__EXERCISE__: Everything in the records except the pictures should come back exactly as written.

__SUPPLIED MATERIAL__:
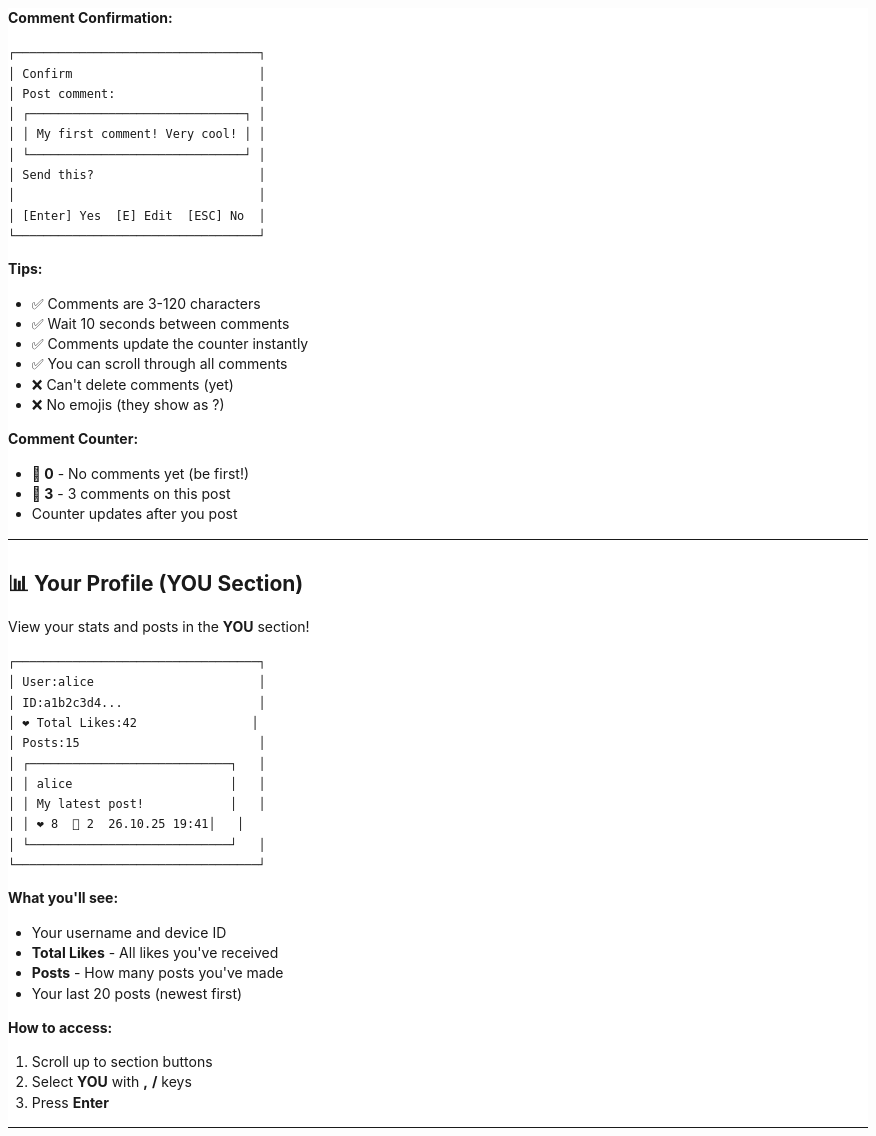 **Comment Confirmation:**
```
┌──────────────────────────────────┐
│ Confirm                          │
│ Post comment:                    │
│ ┌──────────────────────────────┐ │
│ │ My first comment! Very cool! │ │
│ └──────────────────────────────┘ │
│ Send this?                       │
│                                  │
│ [Enter] Yes  [E] Edit  [ESC] No  │
└──────────────────────────────────┘
```

**Tips:**
- ✅ Comments are 3-120 characters
- ✅ Wait 10 seconds between comments
- ✅ Comments update the counter instantly
- ✅ You can scroll through all comments
- ❌ Can't delete comments (yet)
- ❌ No emojis (they show as ?)

**Comment Counter:**
- **💬 0** - No comments yet (be first!)
- **💬 3** - 3 comments on this post
- Counter updates after you post

---

## 📊 Your Profile (YOU Section)

View your stats and posts in the **YOU** section!

```
┌──────────────────────────────────┐
│ User:alice                       │
│ ID:a1b2c3d4...                   │
│ ❤️ Total Likes:42                │
│ Posts:15                         │
│ ┌────────────────────────────┐   │
│ │ alice                      │   │
│ │ My latest post!            │   │
│ │ ❤️ 8  💬 2  26.10.25 19:41│   │
│ └────────────────────────────┘   │
└──────────────────────────────────┘
```

**What you'll see:**
- Your username and device ID
- **Total Likes** - All likes you've received
- **Posts** - How many posts you've made
- Your last 20 posts (newest first)

**How to access:**
1. Scroll up to section buttons
2. Select **YOU** with **,** **/** keys
3. Press **Enter**

---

__ANSWER TO THIS TASK__:
 **Comment Confirmation:**
```
┌──────────────────────────────────┐
│ Confirm                          │
│ Post comment:                    │
│ ┌──────────────────────────────┐ │
│ │ My first comment! Very cool! │ │
│ └──────────────────────────────┘ │
│ Send this?                       │
│                                  │
│ [Enter] Yes  [E] Edit  [ESC] No  │
└──────────────────────────────────┘
```

**Tips:**
- ✅ Comments are 3-120 characters
- ✅ Wait 10 seconds between comments
- ✅ Comments update the counter instantly
- ✅ You can scroll through all comments
- ❌ Can't delete comments (yet)
- ❌ No emojis (they show as ?)

**Comment Counter:**
- **💬 0** - No comments yet (be first!)
- **💬 3** - 3 comments on this post
- Counter updates after you post

---

## 📊 Your Profile (YOU Section)

View your stats and posts in the **YOU** section!

```
┌──────────────────────────────────┐
│ User:alice                       │
│ ID:a1b2c3d4...                   │
│ ❤️ Total Likes:42                │
│ Posts:15                         │
│ ┌────────────────────────────┐   │
│ │ alice                      │   │
│ │ My latest post!            │   │
│ │ ❤️ 8  💬 2  26.10.25 19:41│   │
│ └────────────────────────────┘   │
└──────────────────────────────────┘
```

**What you'll see:**
- Your username and device ID
- **Total Likes** - All likes you've received
- **Posts** - How many posts you've made
- Your last 20 posts (newest first)

**How to access:**
1. Scroll up to section buttons
2. Select **YOU** with **,** **/** keys
3. Press **Enter**

---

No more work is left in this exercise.